Simply type: import seaborn as sns to install it.
Why is Python the Best Programming Language for Data Visualization?
Declared as the Number 1 Programming Language in 2018 by the IEEE Spectrum, Python is one of the most widely used and favored coding languages worldwide. Its extensive user community has a plethora of shared codes and examples and provides a solution to many common problems.
As far as data science is concerned, Python is one of the best coding languages for data visualization due to the following reasons:
- It is user friendly and particularly suitable for beginners.
- Python code syntax uses common English words that are easy to remember and simple to use while coding.
- Python codes are much shorter and more straightforward than other programming languages. This allows it to deliver a streamlined development time, making it more time-efficient.
- It is a versatile language that can be tailored for your specific purpose with the help of add-ons like Django and PyQt.
- You can learn Python basics for free (or sometimes for a small fee) with the help of the online courses.
Suggested Online Courses for Data Visualization with Pyhton
Udemy is a website that teaches many things, including data visualization with Python. It starts with explaining the basics of data science, the concepts behind data clustering and analysis, and finally shows how to create an active graphic display for complex data.
We recommend the following course for beginners: Data Visualization with Python: The Complete Guide.
Coursera is another online teaching website. In addition to DataViz, you can learn the concepts behind data virtualization and Matplotlib here. We recommend the following FREE course to learn the fundamentals of Data Visualization with Python.
Once you have mastered the basics in as little as 16 hours max, you can move on to advance level courses and significantly improve your programming game.
Here you will learn in-depth about the various data analysis techniques and how you can achieve data visualization with Python as well as SQL and statistics.
We recommend the following FREE intermediate-level course to start with, called Data Analysis and Visualization.

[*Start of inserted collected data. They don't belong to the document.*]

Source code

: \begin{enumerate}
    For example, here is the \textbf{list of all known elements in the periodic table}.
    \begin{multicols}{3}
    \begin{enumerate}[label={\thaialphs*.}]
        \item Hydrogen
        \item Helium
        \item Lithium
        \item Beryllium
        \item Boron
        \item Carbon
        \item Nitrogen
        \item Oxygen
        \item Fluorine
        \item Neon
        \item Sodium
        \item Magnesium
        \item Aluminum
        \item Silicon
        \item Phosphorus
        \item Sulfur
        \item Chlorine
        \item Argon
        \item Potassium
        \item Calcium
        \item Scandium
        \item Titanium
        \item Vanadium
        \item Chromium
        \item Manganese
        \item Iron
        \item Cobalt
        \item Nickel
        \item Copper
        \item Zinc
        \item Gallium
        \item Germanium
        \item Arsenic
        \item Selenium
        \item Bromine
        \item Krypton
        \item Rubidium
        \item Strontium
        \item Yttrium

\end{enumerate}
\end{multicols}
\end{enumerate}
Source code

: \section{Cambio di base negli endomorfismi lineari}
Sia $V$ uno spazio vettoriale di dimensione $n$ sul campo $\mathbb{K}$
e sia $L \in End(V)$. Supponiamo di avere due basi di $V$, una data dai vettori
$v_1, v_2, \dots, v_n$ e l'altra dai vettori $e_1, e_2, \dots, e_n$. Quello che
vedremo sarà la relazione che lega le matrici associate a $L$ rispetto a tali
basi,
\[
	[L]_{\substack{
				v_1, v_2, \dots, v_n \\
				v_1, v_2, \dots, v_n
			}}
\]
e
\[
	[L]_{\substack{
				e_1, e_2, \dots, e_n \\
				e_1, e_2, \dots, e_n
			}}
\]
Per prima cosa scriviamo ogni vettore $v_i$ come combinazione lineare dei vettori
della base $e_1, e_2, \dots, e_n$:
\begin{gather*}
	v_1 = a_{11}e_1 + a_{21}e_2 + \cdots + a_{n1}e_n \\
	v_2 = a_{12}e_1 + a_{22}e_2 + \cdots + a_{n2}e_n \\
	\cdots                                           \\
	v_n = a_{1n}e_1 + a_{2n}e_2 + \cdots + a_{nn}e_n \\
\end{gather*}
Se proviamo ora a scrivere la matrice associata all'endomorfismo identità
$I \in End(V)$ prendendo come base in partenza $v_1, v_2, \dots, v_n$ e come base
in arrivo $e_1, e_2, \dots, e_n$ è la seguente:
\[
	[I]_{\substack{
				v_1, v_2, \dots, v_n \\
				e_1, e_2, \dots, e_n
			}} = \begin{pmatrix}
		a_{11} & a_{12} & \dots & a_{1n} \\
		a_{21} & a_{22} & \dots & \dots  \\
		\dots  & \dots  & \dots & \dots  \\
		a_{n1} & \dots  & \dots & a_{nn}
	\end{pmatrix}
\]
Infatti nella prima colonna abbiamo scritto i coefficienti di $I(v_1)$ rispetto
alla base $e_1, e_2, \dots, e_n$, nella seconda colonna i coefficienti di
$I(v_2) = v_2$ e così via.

Then, once you feel well versed in the basic art of coding, you can sign up for higher courses.
Once you have gone through the courses mentioned above and grasped the basics of coding graphics, it would be smart to aim higher and get an edge over other programmers. This can be accomplished by taking the FREE Improving your Data Visualizations with Python course available on Datacamp.
Summing up, data visualization is literally the practical application of the phrase ‘A picture speaks a thousand words’. Multiplex and compounded data can be coded using Python into simple-to-understand diagrams and charts, which not only display the information accurately but also interpret and project trends, establish timelines and predict future values using mathematical algorithms of analysis and data mapping. All of this and more comes together seamlessly to create a solid medium of effective data communication.
Data visualization with Python is one of the easiest yet most beneficial techniques to accomplish this feat. It has become one of the most highly sought after skills by job recruiters and potential hirers in today’s competitive market, thus making it an essential skill to possess and master for all aspiring programmers.